DATA FOR THIS TASK:
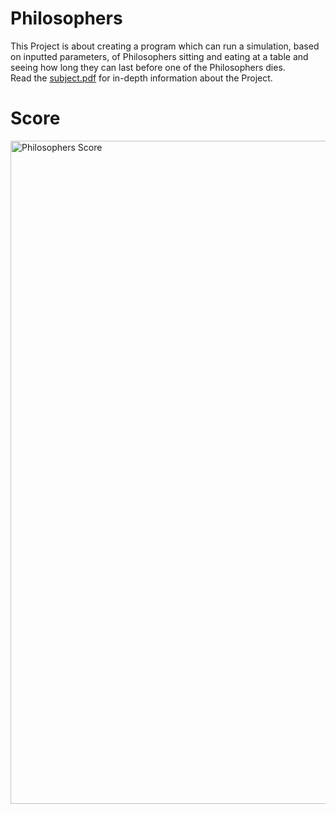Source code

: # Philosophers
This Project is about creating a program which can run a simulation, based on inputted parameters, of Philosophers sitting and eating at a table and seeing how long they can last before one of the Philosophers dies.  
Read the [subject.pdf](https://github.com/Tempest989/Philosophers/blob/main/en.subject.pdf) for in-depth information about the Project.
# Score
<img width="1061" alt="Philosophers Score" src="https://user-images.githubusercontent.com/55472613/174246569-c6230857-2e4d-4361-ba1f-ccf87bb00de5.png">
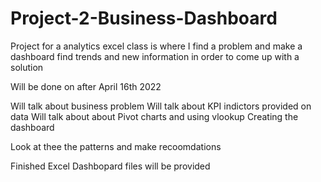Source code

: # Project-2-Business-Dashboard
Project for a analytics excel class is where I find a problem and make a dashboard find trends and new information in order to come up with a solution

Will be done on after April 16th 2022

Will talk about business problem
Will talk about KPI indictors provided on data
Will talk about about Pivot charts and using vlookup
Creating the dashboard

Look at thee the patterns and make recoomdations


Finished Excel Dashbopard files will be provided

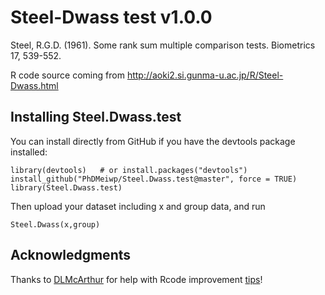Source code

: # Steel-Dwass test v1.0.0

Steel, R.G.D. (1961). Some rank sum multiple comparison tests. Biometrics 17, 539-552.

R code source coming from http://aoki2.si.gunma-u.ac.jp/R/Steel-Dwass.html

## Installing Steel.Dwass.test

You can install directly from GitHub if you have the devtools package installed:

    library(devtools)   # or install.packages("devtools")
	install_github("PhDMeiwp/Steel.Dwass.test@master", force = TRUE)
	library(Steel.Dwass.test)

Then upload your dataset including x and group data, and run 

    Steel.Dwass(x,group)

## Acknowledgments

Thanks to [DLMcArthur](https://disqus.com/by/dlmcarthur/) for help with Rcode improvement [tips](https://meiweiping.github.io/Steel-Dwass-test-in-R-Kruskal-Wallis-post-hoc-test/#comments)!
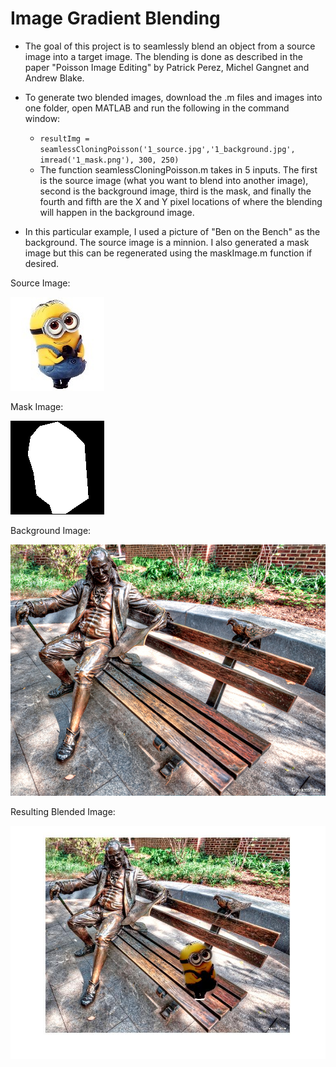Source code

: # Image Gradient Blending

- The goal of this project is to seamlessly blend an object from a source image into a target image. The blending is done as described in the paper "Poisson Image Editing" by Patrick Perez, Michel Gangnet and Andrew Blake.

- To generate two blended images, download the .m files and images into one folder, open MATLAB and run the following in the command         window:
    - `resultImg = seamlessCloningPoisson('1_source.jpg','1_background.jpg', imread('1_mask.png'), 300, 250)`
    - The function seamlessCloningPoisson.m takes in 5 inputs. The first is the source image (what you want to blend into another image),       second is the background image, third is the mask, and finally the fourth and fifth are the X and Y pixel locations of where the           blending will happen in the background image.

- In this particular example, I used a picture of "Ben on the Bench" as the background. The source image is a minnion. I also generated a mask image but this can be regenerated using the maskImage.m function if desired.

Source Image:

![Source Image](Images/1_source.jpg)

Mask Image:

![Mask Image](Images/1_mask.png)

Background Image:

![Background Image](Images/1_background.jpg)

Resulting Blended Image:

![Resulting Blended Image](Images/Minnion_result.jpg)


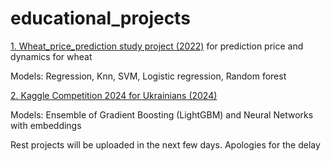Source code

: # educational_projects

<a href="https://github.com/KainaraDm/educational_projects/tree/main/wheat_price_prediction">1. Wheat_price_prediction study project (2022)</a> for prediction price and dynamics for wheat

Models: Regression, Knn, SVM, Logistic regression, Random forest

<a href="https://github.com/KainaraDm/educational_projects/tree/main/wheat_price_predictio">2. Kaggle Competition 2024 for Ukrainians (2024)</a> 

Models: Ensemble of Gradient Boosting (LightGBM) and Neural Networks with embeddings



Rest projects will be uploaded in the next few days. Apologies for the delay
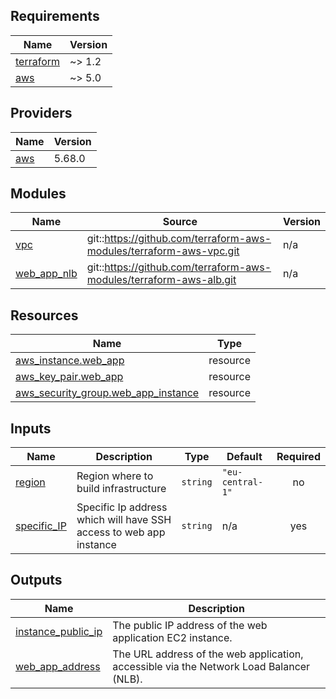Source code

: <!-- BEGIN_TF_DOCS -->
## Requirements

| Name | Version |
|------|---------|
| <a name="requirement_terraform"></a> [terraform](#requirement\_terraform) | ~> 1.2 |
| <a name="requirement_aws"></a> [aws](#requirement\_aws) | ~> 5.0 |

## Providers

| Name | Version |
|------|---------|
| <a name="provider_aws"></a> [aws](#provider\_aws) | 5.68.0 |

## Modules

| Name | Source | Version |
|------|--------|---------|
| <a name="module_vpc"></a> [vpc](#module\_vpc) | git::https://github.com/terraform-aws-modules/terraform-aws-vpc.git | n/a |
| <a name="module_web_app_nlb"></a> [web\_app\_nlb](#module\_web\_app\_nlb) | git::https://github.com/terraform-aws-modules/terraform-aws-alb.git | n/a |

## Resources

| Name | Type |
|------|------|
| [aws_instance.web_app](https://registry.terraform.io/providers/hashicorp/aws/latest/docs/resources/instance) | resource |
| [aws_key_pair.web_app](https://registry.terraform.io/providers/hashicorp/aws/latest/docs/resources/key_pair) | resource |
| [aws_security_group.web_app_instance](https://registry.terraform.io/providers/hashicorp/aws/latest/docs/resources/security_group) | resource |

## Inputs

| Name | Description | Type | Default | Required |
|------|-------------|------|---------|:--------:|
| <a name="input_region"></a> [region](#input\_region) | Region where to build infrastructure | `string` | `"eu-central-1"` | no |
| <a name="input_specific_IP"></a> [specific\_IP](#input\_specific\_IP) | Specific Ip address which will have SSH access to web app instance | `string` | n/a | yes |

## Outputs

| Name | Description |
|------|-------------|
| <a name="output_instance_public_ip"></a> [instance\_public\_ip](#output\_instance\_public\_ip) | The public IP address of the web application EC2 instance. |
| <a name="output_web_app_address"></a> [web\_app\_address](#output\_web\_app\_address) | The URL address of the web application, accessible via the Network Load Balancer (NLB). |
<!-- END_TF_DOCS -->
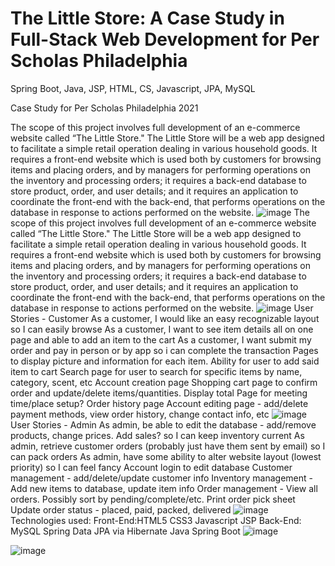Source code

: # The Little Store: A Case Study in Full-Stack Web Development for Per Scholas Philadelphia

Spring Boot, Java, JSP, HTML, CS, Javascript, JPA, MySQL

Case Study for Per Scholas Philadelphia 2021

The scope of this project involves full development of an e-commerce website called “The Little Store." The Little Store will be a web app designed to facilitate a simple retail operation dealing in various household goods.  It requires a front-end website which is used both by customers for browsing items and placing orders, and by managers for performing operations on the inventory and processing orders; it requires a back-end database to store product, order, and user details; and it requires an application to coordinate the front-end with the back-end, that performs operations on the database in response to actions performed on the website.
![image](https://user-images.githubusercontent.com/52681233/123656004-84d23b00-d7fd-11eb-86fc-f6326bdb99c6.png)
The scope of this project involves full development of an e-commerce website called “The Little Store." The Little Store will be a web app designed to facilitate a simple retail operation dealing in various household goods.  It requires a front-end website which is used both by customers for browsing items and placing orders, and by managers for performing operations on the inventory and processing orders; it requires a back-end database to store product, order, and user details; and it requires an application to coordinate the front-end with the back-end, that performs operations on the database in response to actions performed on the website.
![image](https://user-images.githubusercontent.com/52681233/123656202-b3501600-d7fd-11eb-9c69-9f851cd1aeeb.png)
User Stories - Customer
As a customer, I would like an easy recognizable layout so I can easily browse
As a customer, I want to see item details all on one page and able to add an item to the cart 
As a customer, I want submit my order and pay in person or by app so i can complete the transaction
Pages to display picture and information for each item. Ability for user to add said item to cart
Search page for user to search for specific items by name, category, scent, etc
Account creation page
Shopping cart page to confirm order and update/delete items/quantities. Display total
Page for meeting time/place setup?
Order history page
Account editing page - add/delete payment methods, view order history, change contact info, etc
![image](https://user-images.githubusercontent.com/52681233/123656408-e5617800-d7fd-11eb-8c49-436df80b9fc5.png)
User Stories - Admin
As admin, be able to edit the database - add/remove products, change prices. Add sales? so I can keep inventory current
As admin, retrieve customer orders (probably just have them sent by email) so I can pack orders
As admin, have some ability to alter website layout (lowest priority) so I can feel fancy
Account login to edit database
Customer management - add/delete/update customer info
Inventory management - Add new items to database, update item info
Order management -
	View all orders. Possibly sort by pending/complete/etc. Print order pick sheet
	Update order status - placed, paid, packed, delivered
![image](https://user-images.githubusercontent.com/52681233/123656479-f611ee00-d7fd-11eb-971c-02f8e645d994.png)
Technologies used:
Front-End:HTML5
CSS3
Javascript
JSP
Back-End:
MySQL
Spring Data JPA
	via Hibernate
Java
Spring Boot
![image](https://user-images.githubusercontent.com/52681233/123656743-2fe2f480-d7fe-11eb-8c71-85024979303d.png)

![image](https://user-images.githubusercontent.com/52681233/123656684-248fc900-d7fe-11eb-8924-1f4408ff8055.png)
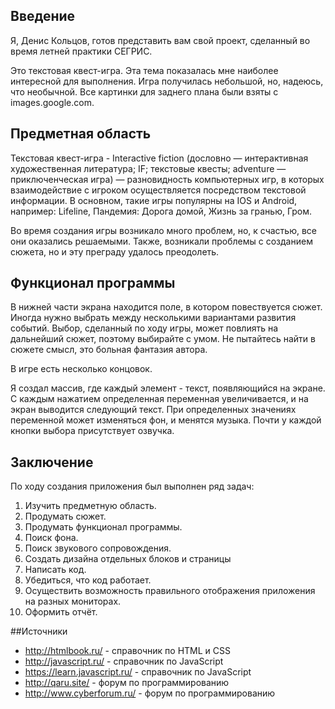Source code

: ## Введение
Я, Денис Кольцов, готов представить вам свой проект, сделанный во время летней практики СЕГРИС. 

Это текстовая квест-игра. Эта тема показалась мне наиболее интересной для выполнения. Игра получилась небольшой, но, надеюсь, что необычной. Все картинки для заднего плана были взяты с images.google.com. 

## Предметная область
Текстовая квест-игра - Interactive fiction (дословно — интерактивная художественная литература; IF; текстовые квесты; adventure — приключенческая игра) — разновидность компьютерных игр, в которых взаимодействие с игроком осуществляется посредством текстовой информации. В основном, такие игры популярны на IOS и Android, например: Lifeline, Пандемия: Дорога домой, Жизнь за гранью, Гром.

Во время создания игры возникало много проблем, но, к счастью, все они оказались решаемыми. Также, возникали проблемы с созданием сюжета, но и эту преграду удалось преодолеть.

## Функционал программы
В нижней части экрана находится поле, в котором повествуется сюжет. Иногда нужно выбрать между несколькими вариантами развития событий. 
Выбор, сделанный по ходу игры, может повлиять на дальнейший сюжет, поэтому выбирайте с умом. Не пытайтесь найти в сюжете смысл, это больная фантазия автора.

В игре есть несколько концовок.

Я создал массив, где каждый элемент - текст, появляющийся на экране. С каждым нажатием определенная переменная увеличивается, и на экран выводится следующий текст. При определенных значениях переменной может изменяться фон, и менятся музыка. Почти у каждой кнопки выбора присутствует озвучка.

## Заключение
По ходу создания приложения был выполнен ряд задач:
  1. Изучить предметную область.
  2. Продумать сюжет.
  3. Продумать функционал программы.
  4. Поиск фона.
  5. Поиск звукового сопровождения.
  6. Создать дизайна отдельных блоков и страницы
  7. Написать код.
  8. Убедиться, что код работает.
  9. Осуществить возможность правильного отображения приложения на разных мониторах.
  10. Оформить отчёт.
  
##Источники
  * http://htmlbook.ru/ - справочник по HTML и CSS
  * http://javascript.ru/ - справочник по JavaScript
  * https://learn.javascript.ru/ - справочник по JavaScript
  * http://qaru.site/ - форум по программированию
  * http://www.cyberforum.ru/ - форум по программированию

REQUIRED WORK:
The range begins at the line containing "5. Поиск звукового сопровождения." and ends at the last line of the entries; reproduce it exactly.

SOLUTION BELOW:
  5. Поиск звукового сопровождения.
  6. Создать дизайна отдельных блоков и страницы
  7. Написать код.
  8. Убедиться, что код работает.
  9. Осуществить возможность правильного отображения приложения на разных мониторах.
  10. Оформить отчёт.
  
##Источники
  * http://htmlbook.ru/ - справочник по HTML и CSS
  * http://javascript.ru/ - справочник по JavaScript
  * https://learn.javascript.ru/ - справочник по JavaScript
  * http://qaru.site/ - форум по программированию
  * http://www.cyberforum.ru/ - форум по программированию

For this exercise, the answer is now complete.